Da nicht jeder Arbeitnehmer die gleichen Ziele mit seiner Entsendung anstrebt, ist auch nicht jeder Arbeitnehmer mit den gleichen Anreizen für einen Auslandsaufenthalt zu motivieren. Nach Kammel und Teichelmann gibt es unter den entsendungsbereiten Mitarbeitern die folgenden Motivationstypen[22]:

Tab. 1: Motivationstypen bzgl. Auslandseinsätzen

Abbildung in dieser Leseprobe nicht enthalten

Selten jedoch wird ein Arbeitnehmer genau einem Motivationstyp in Reinform entsprechen, sondern eher aus verschiedenen Gründen einem Auslandseinsatz zustimmen.[23] Kennt das Unternehmen die Motivatoren des Kandidaten, den es entsenden möchte, kann es ihn gezielt über die jeweilig geeigneten „Hebel“ stimulieren, sich entsenden zu lassen.

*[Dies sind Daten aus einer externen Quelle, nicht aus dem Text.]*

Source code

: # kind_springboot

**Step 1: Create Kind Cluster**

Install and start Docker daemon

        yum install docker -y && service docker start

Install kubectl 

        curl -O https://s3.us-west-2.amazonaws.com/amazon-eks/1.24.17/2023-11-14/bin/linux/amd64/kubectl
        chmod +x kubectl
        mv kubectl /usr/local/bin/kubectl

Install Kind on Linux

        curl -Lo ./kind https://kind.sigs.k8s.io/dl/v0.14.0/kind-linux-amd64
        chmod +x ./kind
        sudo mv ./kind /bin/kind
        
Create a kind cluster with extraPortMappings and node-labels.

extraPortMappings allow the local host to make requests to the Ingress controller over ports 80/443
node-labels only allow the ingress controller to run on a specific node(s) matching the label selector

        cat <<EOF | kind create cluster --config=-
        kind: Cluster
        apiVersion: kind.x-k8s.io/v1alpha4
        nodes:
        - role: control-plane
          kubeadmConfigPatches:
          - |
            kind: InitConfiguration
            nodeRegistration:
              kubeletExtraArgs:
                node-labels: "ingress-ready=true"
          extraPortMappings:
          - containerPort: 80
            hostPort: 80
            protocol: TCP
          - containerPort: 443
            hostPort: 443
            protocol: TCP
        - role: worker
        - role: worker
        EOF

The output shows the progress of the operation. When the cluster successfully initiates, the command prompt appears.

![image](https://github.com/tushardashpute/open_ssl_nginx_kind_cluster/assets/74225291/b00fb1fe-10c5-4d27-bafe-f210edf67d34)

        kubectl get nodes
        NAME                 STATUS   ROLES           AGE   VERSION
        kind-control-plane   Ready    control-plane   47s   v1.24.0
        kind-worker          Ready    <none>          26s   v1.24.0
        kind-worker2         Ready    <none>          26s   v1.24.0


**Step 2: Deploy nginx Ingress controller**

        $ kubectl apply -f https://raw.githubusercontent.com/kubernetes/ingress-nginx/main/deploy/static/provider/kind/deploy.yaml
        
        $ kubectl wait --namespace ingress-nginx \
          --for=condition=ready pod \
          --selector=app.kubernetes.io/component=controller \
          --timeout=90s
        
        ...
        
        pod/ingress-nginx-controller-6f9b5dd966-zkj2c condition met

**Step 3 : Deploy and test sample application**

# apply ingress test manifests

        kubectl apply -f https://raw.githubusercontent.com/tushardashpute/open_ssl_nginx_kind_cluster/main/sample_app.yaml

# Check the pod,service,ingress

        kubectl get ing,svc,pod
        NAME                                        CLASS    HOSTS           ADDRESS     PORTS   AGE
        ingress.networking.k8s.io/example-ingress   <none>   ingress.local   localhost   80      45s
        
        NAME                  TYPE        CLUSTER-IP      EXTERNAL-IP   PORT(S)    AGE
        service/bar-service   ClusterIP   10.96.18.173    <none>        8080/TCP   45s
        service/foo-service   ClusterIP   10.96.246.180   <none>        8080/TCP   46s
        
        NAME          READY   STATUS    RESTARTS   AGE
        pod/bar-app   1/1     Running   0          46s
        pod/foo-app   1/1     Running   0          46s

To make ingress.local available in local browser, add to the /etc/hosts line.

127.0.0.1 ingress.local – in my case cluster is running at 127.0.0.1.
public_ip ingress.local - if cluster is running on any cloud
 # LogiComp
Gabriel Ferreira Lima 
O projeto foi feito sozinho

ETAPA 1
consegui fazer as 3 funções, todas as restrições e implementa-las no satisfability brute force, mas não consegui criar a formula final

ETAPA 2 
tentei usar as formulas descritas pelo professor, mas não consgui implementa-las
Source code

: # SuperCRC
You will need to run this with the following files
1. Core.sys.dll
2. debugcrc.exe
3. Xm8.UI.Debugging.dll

In den letzten Jahren haben Unternehmen zunehmend erkannt, dass Expatriates nicht ausschließlich durch ein höheres Entgelt zu motivieren sind, sondern durch Herausforderungen und anspruchsvolle Aufgaben. In diesem Zusammenhang sei auch erwähnt, dass so genannte Cafeteria-Systeme immer mehr an Bedeutung gewinnen[24]. Sie ermöglichen eine Auswahl aus vorgegebenen Alternativen betrieblicher Sozialleistungen, entsprechend den individuellen Präferenzen.[25] Die Vorteile dieses Anreizsystems liegen in der reduzierten Überprüfungsnotwendigkeit und der Individualisierung. Nachteilig sind die Schwierigkeiten, die mit der Findung der richtigen Austauschrelationen verbunden sind, die erschwerte grenzüberschreitende Vergleichbarkeit[26] und der verwaltungsmäßige Aufwand[27].

Neben verschiedenen Motivatoren, die für eine Entscheidung des Unternehmensangehörigen zum Auslandseinsatz verantwortlich sind, gibt es auch Gründe, die zu dessen Ablehnung führen können.

2.2.2 Ablehnungsgründe

Wirth untersuchte 1992 in seiner Studie auch die Gründe, die auf Seite der Arbeitnehmer zur Ablehnung einer Entsendungstätigkeit führen können. Die Ergebnisse dieser Untersuchung zeigt die folgende Übersicht:

Tab. 2: Ablehnungsgründe für Auslandseinsätze[28]

Abbildung in dieser Leseprobe nicht enthalten

Der am häufigsten genannte Grund gegen eine Auslandstätigkeit betrifft demnach familiäre Hindernisse. Dahinter verbergen sich die Ablehnung durch den Partner, der gegebenenfalls seinen Arbeitsplatz aufgeben müsste, die anstehende Einschulung der Kinder oder die Trennung von Freunden und Verwandten.[29] Erst danach wird die Angst vor Karrierenachteilen im Stammhaus als Grund genannt.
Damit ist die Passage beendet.